** DATA FOR THIS TASK **

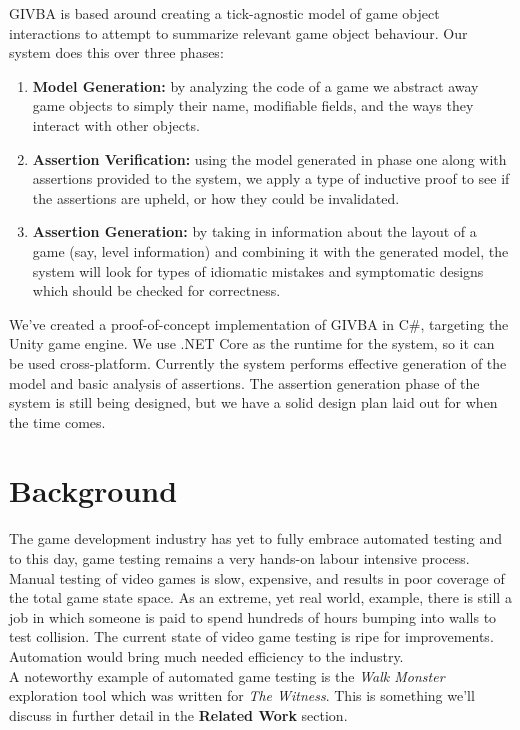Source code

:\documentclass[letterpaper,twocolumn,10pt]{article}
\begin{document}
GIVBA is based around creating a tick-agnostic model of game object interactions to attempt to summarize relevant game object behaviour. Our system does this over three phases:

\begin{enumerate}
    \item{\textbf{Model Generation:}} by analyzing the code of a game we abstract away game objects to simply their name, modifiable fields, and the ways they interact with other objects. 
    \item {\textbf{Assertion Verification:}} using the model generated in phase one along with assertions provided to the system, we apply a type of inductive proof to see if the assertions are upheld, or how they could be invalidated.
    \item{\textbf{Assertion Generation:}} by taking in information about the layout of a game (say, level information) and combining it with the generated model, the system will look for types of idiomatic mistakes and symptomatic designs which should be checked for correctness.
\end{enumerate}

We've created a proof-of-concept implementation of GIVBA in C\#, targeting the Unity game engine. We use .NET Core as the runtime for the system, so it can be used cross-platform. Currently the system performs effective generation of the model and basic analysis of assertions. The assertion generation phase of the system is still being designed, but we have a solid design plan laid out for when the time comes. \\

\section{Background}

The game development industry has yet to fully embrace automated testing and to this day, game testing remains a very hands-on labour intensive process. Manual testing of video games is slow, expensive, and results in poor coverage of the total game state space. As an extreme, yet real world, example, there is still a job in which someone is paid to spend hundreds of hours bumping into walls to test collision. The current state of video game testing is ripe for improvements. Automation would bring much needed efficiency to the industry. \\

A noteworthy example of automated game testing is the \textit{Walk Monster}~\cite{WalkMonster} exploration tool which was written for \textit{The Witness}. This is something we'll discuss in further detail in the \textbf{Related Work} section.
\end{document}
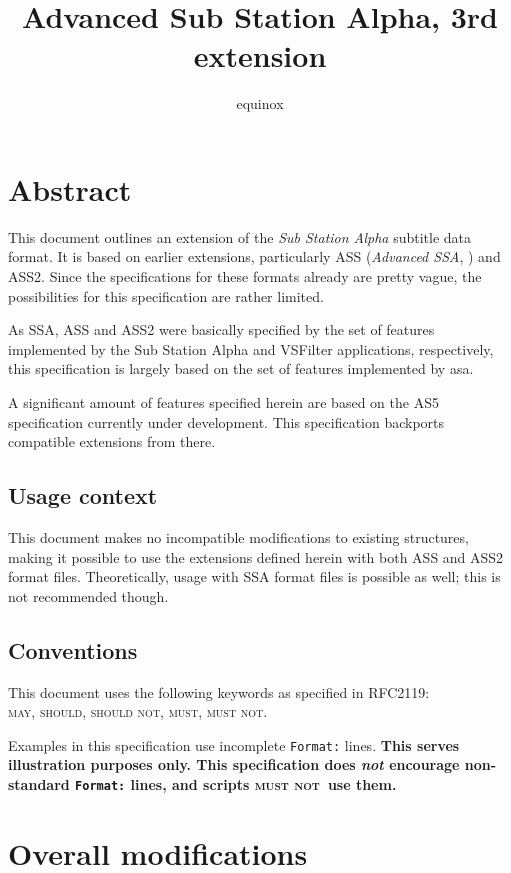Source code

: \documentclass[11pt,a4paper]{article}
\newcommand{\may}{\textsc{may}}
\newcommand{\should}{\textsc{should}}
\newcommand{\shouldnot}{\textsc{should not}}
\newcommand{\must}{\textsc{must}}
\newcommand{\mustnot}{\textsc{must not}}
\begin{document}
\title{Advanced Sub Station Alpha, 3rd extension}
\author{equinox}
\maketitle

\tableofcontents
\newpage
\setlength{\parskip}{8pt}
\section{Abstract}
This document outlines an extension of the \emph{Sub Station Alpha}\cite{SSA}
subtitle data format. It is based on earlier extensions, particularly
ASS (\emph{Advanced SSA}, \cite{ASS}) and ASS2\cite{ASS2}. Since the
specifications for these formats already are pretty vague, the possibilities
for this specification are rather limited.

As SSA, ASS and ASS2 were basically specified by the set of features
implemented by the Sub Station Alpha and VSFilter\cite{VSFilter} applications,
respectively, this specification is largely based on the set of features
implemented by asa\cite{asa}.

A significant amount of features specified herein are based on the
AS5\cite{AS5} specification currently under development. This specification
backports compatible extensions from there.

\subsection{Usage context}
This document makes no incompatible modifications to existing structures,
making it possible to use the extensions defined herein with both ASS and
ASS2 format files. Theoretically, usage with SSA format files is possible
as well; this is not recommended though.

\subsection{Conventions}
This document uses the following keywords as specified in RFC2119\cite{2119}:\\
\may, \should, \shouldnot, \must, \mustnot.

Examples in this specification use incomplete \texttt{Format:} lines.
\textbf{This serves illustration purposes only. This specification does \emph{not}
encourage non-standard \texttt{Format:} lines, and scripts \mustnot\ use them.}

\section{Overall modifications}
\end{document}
...
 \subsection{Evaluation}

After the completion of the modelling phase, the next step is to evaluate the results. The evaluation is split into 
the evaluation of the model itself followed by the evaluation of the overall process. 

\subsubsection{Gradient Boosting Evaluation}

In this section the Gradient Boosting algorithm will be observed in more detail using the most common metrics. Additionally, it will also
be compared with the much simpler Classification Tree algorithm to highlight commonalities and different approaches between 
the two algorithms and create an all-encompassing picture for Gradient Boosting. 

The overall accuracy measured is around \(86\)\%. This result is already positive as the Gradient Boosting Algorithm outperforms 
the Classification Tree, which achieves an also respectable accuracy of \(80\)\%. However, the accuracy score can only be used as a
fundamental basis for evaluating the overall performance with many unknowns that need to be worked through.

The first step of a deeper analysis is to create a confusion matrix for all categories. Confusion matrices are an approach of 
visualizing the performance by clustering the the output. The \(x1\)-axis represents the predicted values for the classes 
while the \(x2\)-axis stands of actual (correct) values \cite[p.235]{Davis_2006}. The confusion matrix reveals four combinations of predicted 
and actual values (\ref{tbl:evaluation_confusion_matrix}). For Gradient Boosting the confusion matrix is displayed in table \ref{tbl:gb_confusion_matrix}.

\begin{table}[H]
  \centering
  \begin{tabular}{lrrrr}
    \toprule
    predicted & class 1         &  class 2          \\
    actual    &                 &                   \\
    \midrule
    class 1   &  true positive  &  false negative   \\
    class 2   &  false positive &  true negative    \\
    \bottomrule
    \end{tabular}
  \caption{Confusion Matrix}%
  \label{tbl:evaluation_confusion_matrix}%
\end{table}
...
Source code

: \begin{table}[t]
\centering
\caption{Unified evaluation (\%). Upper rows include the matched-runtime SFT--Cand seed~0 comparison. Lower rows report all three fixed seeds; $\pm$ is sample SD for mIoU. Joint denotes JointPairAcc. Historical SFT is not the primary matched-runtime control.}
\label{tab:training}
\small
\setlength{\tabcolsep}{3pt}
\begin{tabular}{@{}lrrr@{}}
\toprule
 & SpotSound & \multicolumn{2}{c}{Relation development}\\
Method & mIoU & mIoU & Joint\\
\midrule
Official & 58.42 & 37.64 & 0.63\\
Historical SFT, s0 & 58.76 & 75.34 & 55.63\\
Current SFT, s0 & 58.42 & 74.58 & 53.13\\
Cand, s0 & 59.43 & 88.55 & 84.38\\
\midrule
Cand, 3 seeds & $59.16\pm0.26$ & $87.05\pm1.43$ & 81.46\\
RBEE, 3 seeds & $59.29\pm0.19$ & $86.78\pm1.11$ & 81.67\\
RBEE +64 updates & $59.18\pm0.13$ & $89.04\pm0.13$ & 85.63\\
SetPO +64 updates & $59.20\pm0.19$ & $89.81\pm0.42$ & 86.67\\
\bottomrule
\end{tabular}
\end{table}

** ABOUT THIS EXERCISE **
Beginning with the line above that contains "In this section", copy each line exactly up to and including the line that contains "visualizing the performance", and go no further.

** EXERCISE RESPONSE **
In this section the Gradient Boosting algorithm will be observed in more detail using the most common metrics. Additionally, it will also
be compared with the much simpler Classification Tree algorithm to highlight commonalities and different approaches between 
the two algorithms and create an all-encompassing picture for Gradient Boosting. 

The overall accuracy measured is around \(86\)\%. This result is already positive as the Gradient Boosting Algorithm outperforms 
the Classification Tree, which achieves an also respectable accuracy of \(80\)\%. However, the accuracy score can only be used as a
fundamental basis for evaluating the overall performance with many unknowns that need to be worked through.

The first step of a deeper analysis is to create a confusion matrix for all categories. Confusion matrices are an approach of 
visualizing the performance by clustering the the output. The \(x1\)-axis represents the predicted values for the classes 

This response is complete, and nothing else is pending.